Dove e quando culture reazionarie di massa (oggi in veste “anti-globalista”) trovano spazio e successo, i democratici non possono credersi assolti. Forse, manca loro qualcosa.
di Raffaele D’Agata
Per quanto seriamente discutibile, la cultura politica coltivata e professata oggi al vertice della politica di Mosca, contribuendo (non da sola, ma in modo importante) a motivare una guerra di grandi proporzioni, non è fascista né certamente nazista. Le semplificazioni riguardanti ciò non aiutano a contrastarla né in sé né nelle pur sue gravi applicazioni pratiche; e soprattutto abbassano, nella confusione, il grado di vigilanza verso quanto di realmente fascista e nazista purtroppo sia oggi attivo e presente. Tuttavia, un genere di “antimondialismo” volutamente innocuo nei confronti delle strutture di fondo del sistema globale oggi vigente, e pericolosamente assonante con talune teorizzazioni di ultradestra, vi sono riconoscibili. Ciò sembra richiedere sia vigilanza sia sforzi di analisi, approfondita quanto più si riesca.

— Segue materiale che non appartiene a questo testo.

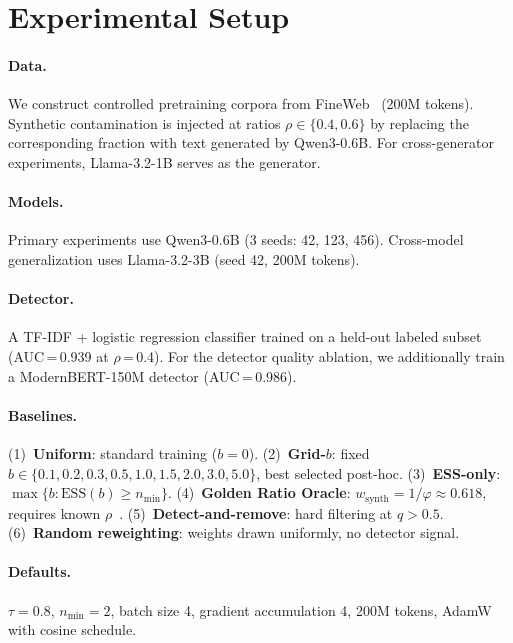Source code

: \documentclass[11pt,a4paper]{article}
\newcommand{\nmin}{n_{\min}}
\begin{document}
\section{Experimental Setup}
\label{sec:setup}

\paragraph{Data.}
We construct controlled pretraining corpora from FineWeb~\citep{fineweb} (200M tokens).
Synthetic contamination is injected at ratios $\rho\in\{0.4, 0.6\}$ by replacing the corresponding fraction with text generated by Qwen3-0.6B.
For cross-generator experiments, Llama-3.2-1B serves as the generator.

\paragraph{Models.}
Primary experiments use Qwen3-0.6B (3 seeds: 42, 123, 456).
Cross-model generalization uses Llama-3.2-3B (seed 42, 200M tokens).

\paragraph{Detector.}
A TF-IDF + logistic regression classifier trained on a held-out labeled subset (AUC\,=\,0.939 at $\rho$\,=\,0.4).
For the detector quality ablation, we additionally train a ModernBERT-150M detector (AUC\,=\,0.986).

\paragraph{Baselines.}
(1)~\textbf{Uniform}: standard training ($b=0$).
(2)~\textbf{Grid-$b$}: fixed $b\in\{0.1,0.2,0.3,0.5,1.0,1.5,2.0,3.0,5.0\}$, best selected post-hoc.
(3)~\textbf{ESS-only}: $\max\{b:\mathrm{ESS}(b)\geq\nmin\}$.
(4)~\textbf{Golden Ratio Oracle}: $w_{\text{synth}}=1/\varphi\approx0.618$, requires known $\rho$~\citep{golden-ratio}.
(5)~\textbf{Detect-and-remove}: hard filtering at $q>0.5$.
(6)~\textbf{Random reweighting}: weights drawn uniformly, no detector signal.

\paragraph{Defaults.}
$\tau=0.8$, $\nmin=2$, batch size 4, gradient accumulation 4, 200M tokens, AdamW with cosine schedule.
\end{document}
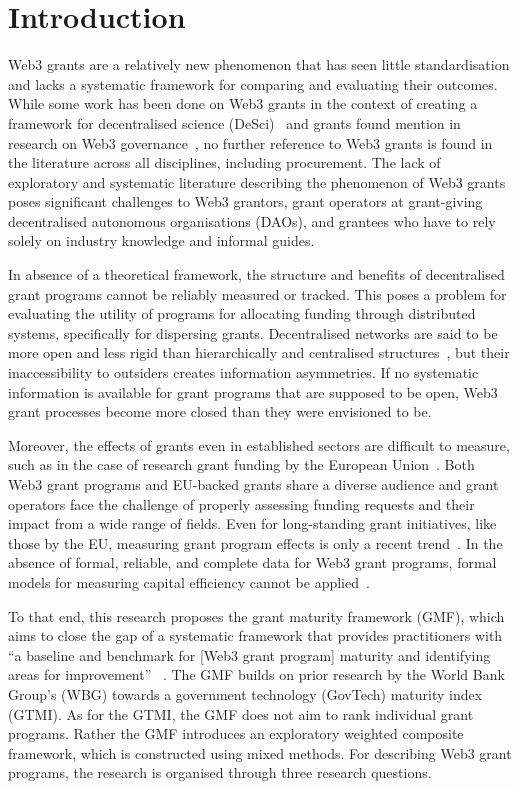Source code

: \documentclass[conference]{IEEEtran}
\begin{document}
\section{Introduction}\label{sec_1}
Web3 grants are a relatively new phenomenon that has seen little standardisation and lacks a systematic framework for comparing and evaluating their outcomes. While some work has been done on Web3 grants in the context of creating a framework for decentralised science (DeSci)~\cite{ding_desci_2022} and grants found mention in research on Web3 governance~\cite{allen_exchange_2022}, no further reference to Web3 grants is found in the literature across all disciplines, including procurement. The lack of exploratory and systematic literature describing the phenomenon of Web3 grants poses significant challenges to Web3 grantors, grant operators at grant-giving decentralised autonomous organisations (DAOs), and grantees who have to rely solely on industry knowledge and informal guides.

In absence of a theoretical framework, the structure and benefits of decentralised grant programs cannot be reliably measured or tracked. This poses a problem for evaluating the utility of programs for allocating funding through distributed systems, specifically for dispersing grants. Decentralised networks are said to be more open and less rigid than hierarchically and centralised structures~\cite{ding_desci_2022}, but their inaccessibility to outsiders creates information asymmetries. If no systematic information is available for grant programs that are supposed to be open, Web3 grant processes become more closed than they were envisioned to be.

Moreover, the effects of grants even in established sectors are difficult to measure, such as in the case of research grant funding by the European Union~\cite{selebaj_effects_2021}. Both Web3 grant programs and EU-backed grants share a diverse audience and grant operators face the challenge of properly assessing funding requests and their impact from a wide range of fields. Even for long-standing grant initiatives, like those by the EU, measuring grant program effects is only a recent trend~\cite{selebaj_effects_2021}. In the absence of formal, reliable, and complete data for Web3 grant programs, formal models for measuring capital efficiency cannot be applied~\cite{ odewole_capital_2020}.

To that end, this research proposes the grant maturity framework (GMF), which aims to close the gap of a systematic framework that provides practitioners with ``a baseline and benchmark for [Web3 grant program] maturity and identifying areas for improvement''~ \cite{dener_govtech_2021}. The GMF builds on prior research by the World Bank Group’s (WBG) towards a government technology (GovTech) maturity index (GTMI). As for the GTMI, the GMF does not aim to rank individual grant programs. Rather the GMF introduces an exploratory weighted composite framework, which is constructed using mixed methods. For describing Web3 grant programs, the research is organised through three research questions.
\end{document}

Nei movimenti reazionari di massa due essenziali componenti si lasciano generalmente osservare, le quali provengono rispettivamente dal basso e dall’alto della piramide sociale. Da una parte, cioè, forme di coscienza radicate e diffuse, quotidianamente operanti nel riprodurre modi e aspetti di cultura materiale distinta ed esclusiva (secondo i casi, più o meno povera, più o meno euforica, e più o meno fatalista), e tuttavia capaci eventualmente di muovere a comportamenti di attiva e aggressiva autodifesa in acute situazioni di crisi; dall’altra, operazioni di soggetti sociali dominanti che a propria volta le coltivino, le favoriscano, e in crisi dello stesso genere concorrano a organizzarle e renderle attive onde contrastare o prevenire movimenti di massa tali da mettere in discussione e in pericolo la loro posizione.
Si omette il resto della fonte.